なぜスペインがインカ帝国を征服し、その逆ではなかったのか?人類の歴史はなぜ大陸によってこんなに違うのか?その問いに、約13000年前からの人類史を辿りながら答えようとした本です。それこそ直接的には、スペイン側だけが「銃・病原菌・鉄」を持っていたからだ、と答えても間違いにはならないので須賀、じゃあそれをインカ側だけが持つことにならなかったのはなぜかを問うていきます。
この本で著者は、考古学はもちろん、生物学や言語学分子生物学といった幅広い学問領域を行き来しながら分析・立論を進め、その違いが人間ではなく、環境の違いによるものであることを示していきます。具体的には、ユーラシア大陸(特にメソポタミア)には栽培化しやすい植物や家畜化しやすい動物が多く、食料生産が始まることで人口増とのスパイラルが起こったことや、東西方向に長いユーラシア大陸の方が同緯度(似た気候)沿いに技術や動植物が広がりやすかったこと、そもそも大きい大陸の方が技術革新が生まれやすかった(広がりやすかった)ことなどを挙げて、技術が進歩し、多くの病原菌への耐性がある文化が育つ要因は、南米よりユーラシアの方が大きかったと結論づけています。
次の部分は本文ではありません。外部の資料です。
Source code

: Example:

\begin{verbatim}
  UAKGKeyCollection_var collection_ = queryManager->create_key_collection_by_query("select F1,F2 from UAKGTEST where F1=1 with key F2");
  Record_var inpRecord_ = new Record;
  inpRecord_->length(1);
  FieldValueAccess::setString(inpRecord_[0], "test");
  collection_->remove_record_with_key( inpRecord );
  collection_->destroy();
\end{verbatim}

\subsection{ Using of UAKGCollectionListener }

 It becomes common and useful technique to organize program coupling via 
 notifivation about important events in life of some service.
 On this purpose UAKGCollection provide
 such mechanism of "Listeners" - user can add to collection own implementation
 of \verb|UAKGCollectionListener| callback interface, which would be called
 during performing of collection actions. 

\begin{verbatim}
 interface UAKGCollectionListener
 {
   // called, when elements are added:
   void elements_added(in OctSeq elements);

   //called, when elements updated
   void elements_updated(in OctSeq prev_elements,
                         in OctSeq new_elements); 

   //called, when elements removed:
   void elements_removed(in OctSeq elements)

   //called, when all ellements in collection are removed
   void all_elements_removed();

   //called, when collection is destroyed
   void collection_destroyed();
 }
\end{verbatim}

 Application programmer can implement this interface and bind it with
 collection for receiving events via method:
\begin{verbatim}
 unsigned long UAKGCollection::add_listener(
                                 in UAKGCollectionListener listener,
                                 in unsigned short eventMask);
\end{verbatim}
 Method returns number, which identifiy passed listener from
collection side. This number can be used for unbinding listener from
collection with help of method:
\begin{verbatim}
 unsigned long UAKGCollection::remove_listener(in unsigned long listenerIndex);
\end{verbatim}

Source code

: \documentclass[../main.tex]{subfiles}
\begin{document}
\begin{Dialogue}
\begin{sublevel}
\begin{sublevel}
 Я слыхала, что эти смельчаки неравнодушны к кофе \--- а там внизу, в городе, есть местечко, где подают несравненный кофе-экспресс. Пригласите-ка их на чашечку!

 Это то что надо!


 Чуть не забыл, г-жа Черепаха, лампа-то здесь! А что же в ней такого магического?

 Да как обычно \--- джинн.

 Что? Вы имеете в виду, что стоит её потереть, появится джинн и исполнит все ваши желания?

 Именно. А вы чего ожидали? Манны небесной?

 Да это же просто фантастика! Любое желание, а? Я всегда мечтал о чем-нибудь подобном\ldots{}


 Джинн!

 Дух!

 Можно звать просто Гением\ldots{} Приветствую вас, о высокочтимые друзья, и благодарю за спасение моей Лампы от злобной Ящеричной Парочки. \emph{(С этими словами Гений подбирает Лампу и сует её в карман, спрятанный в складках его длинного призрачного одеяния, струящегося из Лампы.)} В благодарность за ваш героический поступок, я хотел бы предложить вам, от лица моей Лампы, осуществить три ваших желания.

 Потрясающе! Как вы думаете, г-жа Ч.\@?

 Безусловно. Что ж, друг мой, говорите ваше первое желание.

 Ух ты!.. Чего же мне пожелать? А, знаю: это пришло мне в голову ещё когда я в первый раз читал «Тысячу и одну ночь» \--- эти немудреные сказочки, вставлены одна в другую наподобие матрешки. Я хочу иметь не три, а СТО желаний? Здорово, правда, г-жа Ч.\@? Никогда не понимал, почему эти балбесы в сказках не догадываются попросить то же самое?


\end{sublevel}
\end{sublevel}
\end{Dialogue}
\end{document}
かいつまんでこれだけ言われてもさもありなんという感じかもしれませんが、この本のすごいところはそれを広大な視野で、かつ具体的に論じていることだと思います。往々にしてスケールの大きな話は抽象的・観念的になり、具体的な議論は(射程は長くても)それ自体は小さな話に終わってしまいがちであるのに対して、この本ではそれらを両取りしてしまったかのようです。ただ著者も認めているように、ではなぜ山田長政ではなく、鄭和でもなくピサロだったのかという疑問に対しては、まだまだ深堀する余地があったように思います。
この本は「ゼロ年代の50冊」の第1位に選ばれるなど当時の世界的ベストセラーで、2016年の秋に読んでしれっとレビューすべき本ではなかったかもしれません(笑) 事実、分子生物学の分野ではこの本の記述を覆す成果がすでに得られているようです(現生人類にネアンデルタール人の遺伝的影響が刻まれている、など)。まあそれでも、13000年の人類史を語った本としての価値は当面色褪せることはないと思いますし、ますますはびこるようになった人種主義の足下をしっかりとさらっていくという意味においては、残念なことに「今こそ読むべき本」になっているのかもしれません。